§ **Exercise brief**: Produce an exact copy of the data below.

★ ★ ★

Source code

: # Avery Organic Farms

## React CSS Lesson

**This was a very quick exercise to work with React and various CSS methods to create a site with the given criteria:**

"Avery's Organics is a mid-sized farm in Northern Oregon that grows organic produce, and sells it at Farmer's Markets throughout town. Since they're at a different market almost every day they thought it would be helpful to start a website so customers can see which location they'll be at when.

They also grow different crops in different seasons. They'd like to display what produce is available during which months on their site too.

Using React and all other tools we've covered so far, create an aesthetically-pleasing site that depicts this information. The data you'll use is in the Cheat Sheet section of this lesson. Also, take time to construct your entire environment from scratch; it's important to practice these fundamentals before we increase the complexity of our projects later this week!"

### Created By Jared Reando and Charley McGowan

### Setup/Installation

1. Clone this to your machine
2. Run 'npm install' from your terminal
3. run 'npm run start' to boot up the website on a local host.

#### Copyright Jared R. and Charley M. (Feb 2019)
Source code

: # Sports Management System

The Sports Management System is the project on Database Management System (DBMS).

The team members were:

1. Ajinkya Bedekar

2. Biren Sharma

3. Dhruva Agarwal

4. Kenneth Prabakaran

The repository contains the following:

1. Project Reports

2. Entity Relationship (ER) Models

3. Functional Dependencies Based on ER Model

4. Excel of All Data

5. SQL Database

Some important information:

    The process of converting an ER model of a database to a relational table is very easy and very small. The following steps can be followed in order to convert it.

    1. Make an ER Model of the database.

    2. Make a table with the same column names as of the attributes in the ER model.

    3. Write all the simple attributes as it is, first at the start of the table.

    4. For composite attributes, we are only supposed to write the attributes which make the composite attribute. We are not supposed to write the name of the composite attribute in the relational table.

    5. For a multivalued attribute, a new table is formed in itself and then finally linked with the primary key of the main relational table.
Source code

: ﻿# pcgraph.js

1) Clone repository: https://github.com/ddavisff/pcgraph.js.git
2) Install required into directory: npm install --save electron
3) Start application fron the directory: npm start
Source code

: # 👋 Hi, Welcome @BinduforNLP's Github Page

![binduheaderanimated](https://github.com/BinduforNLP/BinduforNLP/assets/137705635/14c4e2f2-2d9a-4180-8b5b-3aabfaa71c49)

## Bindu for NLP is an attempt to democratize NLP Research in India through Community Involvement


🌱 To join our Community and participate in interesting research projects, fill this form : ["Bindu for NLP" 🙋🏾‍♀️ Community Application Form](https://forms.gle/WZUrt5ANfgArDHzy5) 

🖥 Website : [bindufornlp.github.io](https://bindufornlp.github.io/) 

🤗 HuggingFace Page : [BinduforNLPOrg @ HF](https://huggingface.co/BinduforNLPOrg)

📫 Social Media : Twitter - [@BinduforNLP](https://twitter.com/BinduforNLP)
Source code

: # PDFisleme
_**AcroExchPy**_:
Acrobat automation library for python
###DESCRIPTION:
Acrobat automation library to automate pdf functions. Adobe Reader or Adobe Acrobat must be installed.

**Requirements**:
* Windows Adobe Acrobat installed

★ ★ ★

§ **Task response**:
Source code

: # Avery Organic Farms

## React CSS Lesson

**This was a very quick exercise to work with React and various CSS methods to create a site with the given criteria:**

"Avery's Organics is a mid-sized farm in Northern Oregon that grows organic produce, and sells it at Farmer's Markets throughout town. Since they're at a different market almost every day they thought it would be helpful to start a website so customers can see which location they'll be at when.

They also grow different crops in different seasons. They'd like to display what produce is available during which months on their site too.

Using React and all other tools we've covered so far, create an aesthetically-pleasing site that depicts this information. The data you'll use is in the Cheat Sheet section of this lesson. Also, take time to construct your entire environment from scratch; it's important to practice these fundamentals before we increase the complexity of our projects later this week!"

### Created By Jared Reando and Charley McGowan

### Setup/Installation

1. Clone this to your machine
2. Run 'npm install' from your terminal
3. run 'npm run start' to boot up the website on a local host.

#### Copyright Jared R. and Charley M. (Feb 2019)
Source code

: # Sports Management System

The Sports Management System is the project on Database Management System (DBMS).

The team members were:

1. Ajinkya Bedekar

2. Biren Sharma

3. Dhruva Agarwal

4. Kenneth Prabakaran

The repository contains the following:

1. Project Reports

2. Entity Relationship (ER) Models

3. Functional Dependencies Based on ER Model

4. Excel of All Data

5. SQL Database

Some important information:

    The process of converting an ER model of a database to a relational table is very easy and very small. The following steps can be followed in order to convert it.

    1. Make an ER Model of the database.

    2. Make a table with the same column names as of the attributes in the ER model.

    3. Write all the simple attributes as it is, first at the start of the table.

    4. For composite attributes, we are only supposed to write the attributes which make the composite attribute. We are not supposed to write the name of the composite attribute in the relational table.

    5. For a multivalued attribute, a new table is formed in itself and then finally linked with the primary key of the main relational table.
Source code

: ﻿# pcgraph.js

1) Clone repository: https://github.com/ddavisff/pcgraph.js.git
2) Install required into directory: npm install --save electron
3) Start application fron the directory: npm start
Source code

: # 👋 Hi, Welcome @BinduforNLP's Github Page

![binduheaderanimated](https://github.com/BinduforNLP/BinduforNLP/assets/137705635/14c4e2f2-2d9a-4180-8b5b-3aabfaa71c49)

## Bindu for NLP is an attempt to democratize NLP Research in India through Community Involvement


🌱 To join our Community and participate in interesting research projects, fill this form : ["Bindu for NLP" 🙋🏾‍♀️ Community Application Form](https://forms.gle/WZUrt5ANfgArDHzy5) 

🖥 Website : [bindufornlp.github.io](https://bindufornlp.github.io/) 

🤗 HuggingFace Page : [BinduforNLPOrg @ HF](https://huggingface.co/BinduforNLPOrg)

📫 Social Media : Twitter - [@BinduforNLP](https://twitter.com/BinduforNLP)
Source code

: # PDFisleme
_**AcroExchPy**_:
Acrobat automation library for python
###DESCRIPTION:
Acrobat automation library to automate pdf functions. Adobe Reader or Adobe Acrobat must be installed.

**Requirements**:
* Windows Adobe Acrobat installed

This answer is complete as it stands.